Despite its cautious investment stance, the sovereign wealth fund remains ready to take advantage of potential dislocations. “The jump in market volatility experienced in early 2018 offered an indication of potentially bigger market turbulence and opportunities in the future,” Lim observed in his notes accompanying GIC’s latest annual report.
The private equity allocation dropped from 11% to 9% during the 12-month period, while real estate held steady at 7%. Bonds and cash also fell by two percentage points to 35%. Developed market equities was the sole beneficiary of these shifts, climbing from 23% to 27%. Emerging market equities and inflation-linked bonds, on 17% and 7%, were both unchanged.
On a geographical basis, GIC's largest single market is still the US on 32%. This is followed by Asia ex-Japan on 19% and the Eurozone and Japan, which are both on 13%.
The most significant personnel development of the past 12 months was the appointment of Choy Peng Wu as chief technology officer. The sovereign wealth fund also devoted part of the annual report to explaining its approach to technology investment, which is rooted in backing companies at every stage of the financing lifecycle, from start-up to post-IPO public equity. In one case, GIC invested in a company through private equity and later backed its VC arm and incubator.
The response to technological disruption is like that outlined by Australia’s Future Fund earlier this year: offense, defense, and enterprise excellence. GIC is actively investing in disruptive technologies, protecting existing portfolio companies from disruption, and incorporating technology into its investment management. The latter includes using machine learning for anomaly detection and risk identification and the use of natural language processing to analyze unstructured data.

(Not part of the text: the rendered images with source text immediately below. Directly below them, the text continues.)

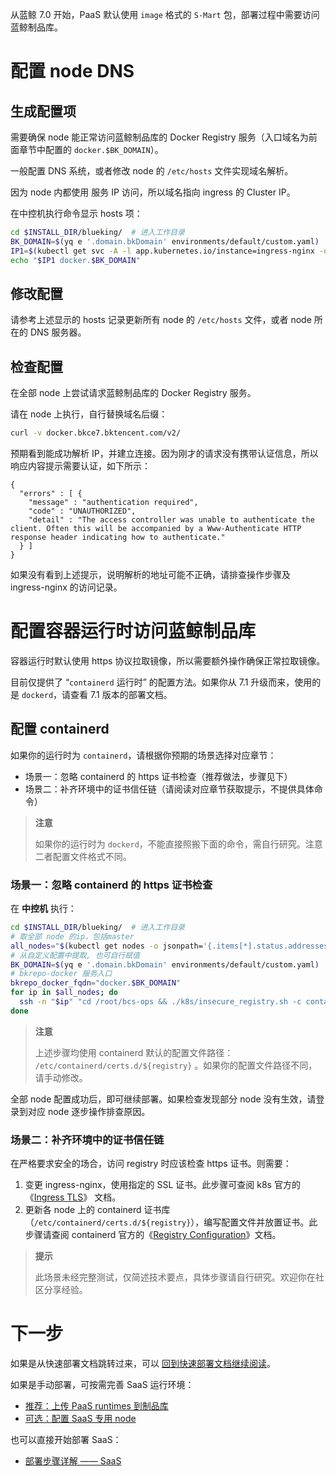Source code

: 从蓝鲸 7.0 开始，PaaS 默认使用 `image` 格式的 `S-Mart` 包，部署过程中需要访问蓝鲸制品库。

# 配置 node DNS
## 生成配置项
需要确保 node 能正常访问蓝鲸制品库的 Docker Registry 服务（入口域名为前面章节中配置的 `docker.$BK_DOMAIN`）。

一般配置 DNS 系统，或者修改 node 的 `/etc/hosts` 文件实现域名解析。

因为 node 内都使用 服务 IP 访问，所以域名指向 ingress 的 Cluster IP。

在中控机执行命令显示 hosts 项：
``` bash
cd $INSTALL_DIR/blueking/  # 进入工作目录
BK_DOMAIN=$(yq e '.domain.bkDomain' environments/default/custom.yaml)  # 从自定义配置中提取, 也可自行赋值
IP1=$(kubectl get svc -A -l app.kubernetes.io/instance=ingress-nginx -o jsonpath='{.items[0].spec.clusterIP}')
echo "$IP1 docker.$BK_DOMAIN"
```

## 修改配置
请参考上述显示的 hosts 记录更新所有 node 的 `/etc/hosts` 文件，或者 node 所在的 DNS 服务器。

## 检查配置
在全部 node 上尝试请求蓝鲸制品库的 Docker Registry 服务。

请在 node 上执行，自行替换域名后缀：
``` bash
curl -v docker.bkce7.bktencent.com/v2/
```

预期看到能成功解析 IP，并建立连接。因为刚才的请求没有携带认证信息，所以响应内容提示需要认证，如下所示：
``` plain
{
  "errors" : [ {
    "message" : "authentication required",
    "code" : "UNAUTHORIZED",
    "detail" : "The access controller was unable to authenticate the client. Often this will be accompanied by a Www-Authenticate HTTP response header indicating how to authenticate."
  } ]
}
```
如果没有看到上述提示，说明解析的地址可能不正确，请排查操作步骤及 ingress-nginx 的访问记录。

# 配置容器运行时访问蓝鲸制品库
容器运行时默认使用 https 协议拉取镜像，所以需要额外操作确保正常拉取镜像。

目前仅提供了 “`containerd` 运行时” 的配置方法。如果你从 7.1 升级而来，使用的是 `dockerd`，请查看 7.1 版本的部署文档。

## 配置 containerd
如果你的运行时为 `containerd`，请根据你预期的场景选择对应章节：
* 场景一：忽略 containerd 的 https 证书检查（推荐做法，步骤见下）
* 场景二：补齐环境中的证书信任链（请阅读对应章节获取提示，不提供具体命令）

>**注意**
>
>如果你的运行时为 `dockerd`，不能直接照搬下面的命令，需自行研究。注意二者配置文件格式不同。

### 场景一：忽略 containerd 的 https 证书检查

在 **中控机** 执行：
``` bash
cd $INSTALL_DIR/blueking/  # 进入工作目录
# 取全部 node 的ip，包括master
all_nodes="$(kubectl get nodes -o jsonpath='{.items[*].status.addresses[?(@.type=="InternalIP")].address}')"
# 从自定义配置中提取, 也可自行赋值
BK_DOMAIN=$(yq e '.domain.bkDomain' environments/default/custom.yaml) 
# bkrepo-docker 服务入口
bkrepo_docker_fqdn="docker.$BK_DOMAIN"
for ip in $all_nodes; do
  ssh -n "$ip" "cd /root/bcs-ops && ./k8s/insecure_registry.sh -c containerd -a $bkrepo_docker_fqdn"
done
```
>**注意**
>
>上述步骤均使用 containerd 默认的配置文件路径： `/etc/containerd/certs.d/${registry}` 。如果你的配置文件路径不同，请手动修改。


全部 node 配置成功后，即可继续部署。如果检查发现部分 node 没有生效，请登录到对应 node 逐步操作排查原因。

### 场景二：补齐环境中的证书信任链
在严格要求安全的场合，访问 registry 时应该检查 https 证书。则需要：
1. 变更 ingress-nginx，使用指定的 SSL 证书。此步骤可查阅 k8s 官方的《[Ingress TLS](/etc/containerd/certs.d/${registry})》 文档。
2. 更新各 node 上的 containerd 证书库（`/etc/containerd/certs.d/${registry}`），编写配置文件并放置证书。此步骤请查阅 containerd 官方的《[Registry Configuration](https://github.com/containerd/containerd/blob/main/docs/hosts.md)》文档。

>**提示**
>
>此场景未经完整测试，仅简述技术要点，具体步骤请自行研究。欢迎你在社区分享经验。


<a id="next" name="next"></a>

# 下一步
如果是从快速部署文档跳转过来，可以 [回到快速部署文档继续阅读](install-bkce.md#k8s-node-cri-insecure-registries)。

如果是手动部署，可按需完善 SaaS 运行环境：
* [推荐：上传 PaaS runtimes 到制品库](paas-upload-runtimes.md)
* [可选：配置 SaaS 专用 node](saas-dedicated-node.md)

也可以直接开始部署 SaaS：
* [部署步骤详解 —— SaaS](manual-install-saas.md)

The GIC investment framework comprises three building blocks: a reference portfolio, currently 65% global equities and 35% global bonds, based on long-term risk appetite; a policy portfolio that offers balanced exposure across different asset classes and envisages an 11-15% private equity allocation; and an active portfolio comprising strategies in which managers add value to the policy portfolio while broadly maintaining the same level of risk.